Japhet N'Doram

Personal information
- Date of birth: 27 February 1966 (age 60)
- Place of birth: N'Djamena, Chad
- Height: 1.82 m (6 ft 0 in)
- Position: Striker

Youth career
- Tourbillon

Senior career*
- Years: Team / Apps / (Gls)
- 1984–1988: Tourbillon
- 1988–1990: Tonnerre Yaoundé / ? / (33)
- 1990–1997: Nantes / 192 / (72)
- 1997–1998: Monaco / 13 / (1)

International career
- 1989–1997: Chad / 36 / (13)

Managerial career
- 2007: Nantes

= Japhet N'Doram =

Chadian footballer (born 1966)

Japhet N'Doram (يافث ندورام; born 27 February 1966) is a Chadian former professional footballer who played as a striker.

His 14-year senior career was mainly spent with Nantes, which he represented in several capacities.
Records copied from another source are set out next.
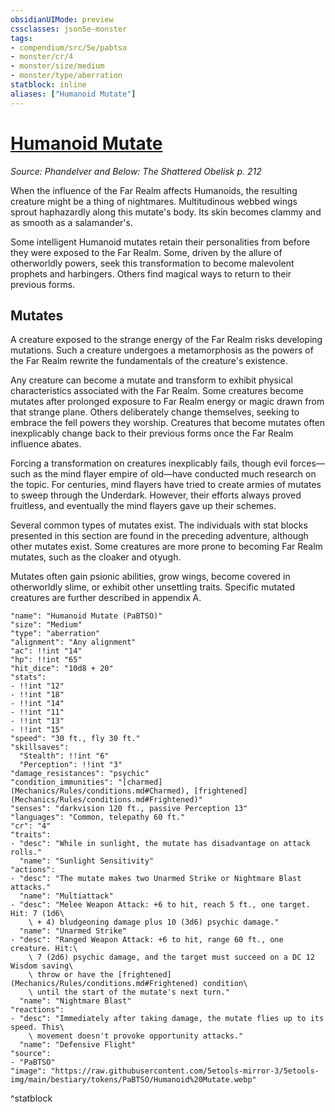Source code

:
 ```yaml
---
obsidianUIMode: preview
cssclasses: json5e-monster
tags:
- compendium/src/5e/pabtso
- monster/cr/4
- monster/size/medium
- monster/type/aberration
statblock: inline
aliases: ["Humanoid Mutate"]
---
```

# [Humanoid Mutate](Mechanics\bestiary\aberration/humanoid-mutate-pabtso.md)
*Source: Phandelver and Below: The Shattered Obelisk p. 212*  

When the influence of the Far Realm affects Humanoids, the resulting creature might be a thing of nightmares. Multitudinous webbed wings sprout haphazardly along this mutate's body. Its skin becomes clammy and as smooth as a salamander's.

Some intelligent Humanoid mutates retain their personalities from before they were exposed to the Far Realm. Some, driven by the allure of otherworldly powers, seek this transformation to become malevolent prophets and harbingers. Others find magical ways to return to their previous forms.

## Mutates

A creature exposed to the strange energy of the Far Realm risks developing mutations. Such a creature undergoes a metamorphosis as the powers of the Far Realm rewrite the fundamentals of the creature's existence.

Any creature can become a mutate and transform to exhibit physical characteristics associated with the Far Realm. Some creatures become mutates after prolonged exposure to Far Realm energy or magic drawn from that strange plane. Others deliberately change themselves, seeking to embrace the fell powers they worship. Creatures that become mutates often inexplicably change back to their previous forms once the Far Realm influence abates.

Forcing a transformation on creatures inexplicably fails, though evil forces—such as the mind flayer empire of old—have conducted much research on the topic. For centuries, mind flayers have tried to create armies of mutates to sweep through the Underdark. However, their efforts always proved fruitless, and eventually the mind flayers gave up their schemes.

Several common types of mutates exist. The individuals with stat blocks presented in this section are found in the preceding adventure, although other mutates exist. Some creatures are more prone to becoming Far Realm mutates, such as the cloaker and otyugh.

Mutates often gain psionic abilities, grow wings, become covered in otherworldly slime, or exhibit other unsettling traits. Specific mutated creatures are further described in appendix A.

```statblock
"name": "Humanoid Mutate (PaBTSO)"
"size": "Medium"
"type": "aberration"
"alignment": "Any alignment"
"ac": !!int "14"
"hp": !!int "65"
"hit_dice": "10d8 + 20"
"stats":
- !!int "12"
- !!int "18"
- !!int "14"
- !!int "11"
- !!int "13"
- !!int "15"
"speed": "30 ft., fly 30 ft."
"skillsaves":
  "Stealth": !!int "6"
  "Perception": !!int "3"
"damage_resistances": "psychic"
"condition_immunities": "[charmed](Mechanics/Rules/conditions.md#Charmed), [frightened](Mechanics/Rules/conditions.md#Frightened)"
"senses": "darkvision 120 ft., passive Perception 13"
"languages": "Common, telepathy 60 ft."
"cr": "4"
"traits":
- "desc": "While in sunlight, the mutate has disadvantage on attack rolls."
  "name": "Sunlight Sensitivity"
"actions":
- "desc": "The mutate makes two Unarmed Strike or Nightmare Blast attacks."
  "name": "Multiattack"
- "desc": "Melee Weapon Attack: +6 to hit, reach 5 ft., one target. Hit: 7 (1d6\
    \ + 4) bludgeoning damage plus 10 (3d6) psychic damage."
  "name": "Unarmed Strike"
- "desc": "Ranged Weapon Attack: +6 to hit, range 60 ft., one creature. Hit:\
    \ 7 (2d6) psychic damage, and the target must succeed on a DC 12 Wisdom saving\
    \ throw or have the [frightened](Mechanics/Rules/conditions.md#Frightened) condition\
    \ until the start of the mutate's next turn."
  "name": "Nightmare Blast"
"reactions":
- "desc": "Immediately after taking damage, the mutate flies up to its speed. This\
    \ movement doesn't provoke opportunity attacks."
  "name": "Defensive Flight"
"source":
- "PaBTSO"
"image": "https://raw.githubusercontent.com/5etools-mirror-3/5etools-img/main/bestiary/tokens/PaBTSO/Humanoid%20Mutate.webp"
```
^statblock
He was nicknamed The Wizard.

==Club career==
Born in N'Djamena, N'Doram begun his career with local Tourbillon FC, then spent three seasons in Cameroon with Tonnerre Yaoundé, one of the biggest clubs in Africa. In 1990 the 24-year-old signed for FC Nantes in France, scoring two goals in 19 games in his first season in Ligue 1; his first professional contract arrived as Argentine Jorge Burruchaga was recovering from injury and accepted to be given an amateur licence on behalf of his teammate.

N'Doram became something of a cult hero at Stade de la Beaujoire, scoring important goals as the club's 2000th in the top division, through a penalty against Lille OSC (1–0 win) or the second in a 3–2 home triumph against Juventus FC in the 1995–96 UEFA Champions League semi-finals (3–4 aggregate loss). In 1994–95, he netted 12 goals as Les Canaris won their seventh national championship – the first in 12 years – bettering to a career-best 21 in the 1996–97 campaign (second-best in the competition).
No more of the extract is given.